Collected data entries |
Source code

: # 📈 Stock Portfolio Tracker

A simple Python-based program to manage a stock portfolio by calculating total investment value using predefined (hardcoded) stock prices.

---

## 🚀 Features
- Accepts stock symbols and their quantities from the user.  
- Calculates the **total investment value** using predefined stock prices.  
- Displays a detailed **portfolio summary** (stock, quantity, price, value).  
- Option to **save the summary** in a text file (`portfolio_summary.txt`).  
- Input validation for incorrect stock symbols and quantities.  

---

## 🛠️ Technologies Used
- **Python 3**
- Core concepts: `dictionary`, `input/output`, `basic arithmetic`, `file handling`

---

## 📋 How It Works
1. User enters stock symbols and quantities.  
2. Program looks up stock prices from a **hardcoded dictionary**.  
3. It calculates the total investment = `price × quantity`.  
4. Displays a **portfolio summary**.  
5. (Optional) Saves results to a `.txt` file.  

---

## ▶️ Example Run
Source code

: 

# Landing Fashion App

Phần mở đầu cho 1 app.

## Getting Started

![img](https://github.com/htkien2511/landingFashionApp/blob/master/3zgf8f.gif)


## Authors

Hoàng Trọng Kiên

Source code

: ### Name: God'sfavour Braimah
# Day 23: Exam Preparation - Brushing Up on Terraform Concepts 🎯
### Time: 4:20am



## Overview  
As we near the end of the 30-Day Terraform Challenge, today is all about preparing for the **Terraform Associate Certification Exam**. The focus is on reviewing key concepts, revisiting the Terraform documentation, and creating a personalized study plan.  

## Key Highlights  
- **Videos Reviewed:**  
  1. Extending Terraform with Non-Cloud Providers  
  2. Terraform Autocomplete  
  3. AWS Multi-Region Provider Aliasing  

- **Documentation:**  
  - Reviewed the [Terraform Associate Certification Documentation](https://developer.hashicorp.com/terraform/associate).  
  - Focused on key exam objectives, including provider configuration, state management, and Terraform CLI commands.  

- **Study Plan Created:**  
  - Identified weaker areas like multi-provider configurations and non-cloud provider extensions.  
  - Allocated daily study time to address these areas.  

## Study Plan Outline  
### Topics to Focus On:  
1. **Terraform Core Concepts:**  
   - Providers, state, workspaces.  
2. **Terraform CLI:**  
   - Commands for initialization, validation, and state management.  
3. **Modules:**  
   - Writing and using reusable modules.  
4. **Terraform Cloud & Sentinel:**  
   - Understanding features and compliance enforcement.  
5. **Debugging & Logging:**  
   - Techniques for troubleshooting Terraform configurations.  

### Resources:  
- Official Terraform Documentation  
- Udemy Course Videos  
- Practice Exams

Aim of the task |
Among the lines above, some may hold the string "areas". State how many, giving the number alone.

Exercise answer |
2